▶ What is required
What lines of the data below hold the string "describe"? Copy each one out.

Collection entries
# # # # # # #
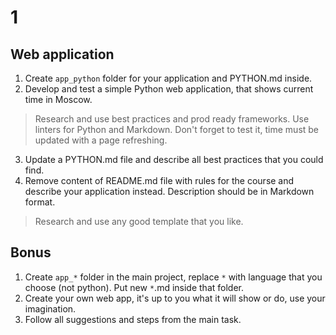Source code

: # 1

## Web application

1. Create `app_python` folder for your application and PYTHON.md inside.
2. Develop and test a simple Python web application, that shows current time in Moscow.
> Research and use best practices and prod ready frameworks. Use linters for Python and Markdown. Don't forget to test it, time must be updated with a page refreshing.
3. Update a PYTHON.md file and describe all best practices that you could find. 
4. Remove content of README.md file with rules for the course and describe your application instead. Description should be in Markdown format.
> Research and use any good template that you like.
## Bonus

1. Create `app_*` folder in the main project, replace `*` with language that you choose (not python). Put new `*`.md inside that folder.
2. Create your own web app, it's up to you what it will show or do, use your imagination.
3. Follow all suggestions and steps from the main task. 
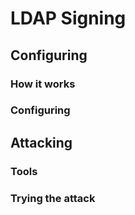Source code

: # LDAP Signing

## Configuring

### How it works



### Configuring



## Attacking

### Tools



### Trying the attack

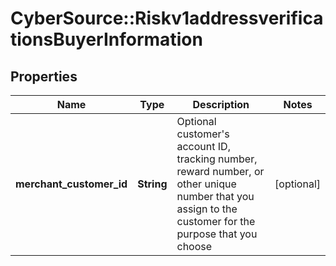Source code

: # CyberSource::Riskv1addressverificationsBuyerInformation

## Properties
Name | Type | Description | Notes
------------ | ------------- | ------------- | -------------
**merchant_customer_id** | **String** | Optional customer&#39;s account ID, tracking number, reward number, or other unique number that you assign to the customer for the purpose that you choose  | [optional]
# # # # # # #
▶ Expected answer
3. Update a PYTHON.md file and describe all best practices that you could find. 
4. Remove content of README.md file with rules for the course and describe your application instead. Description should be in Markdown format.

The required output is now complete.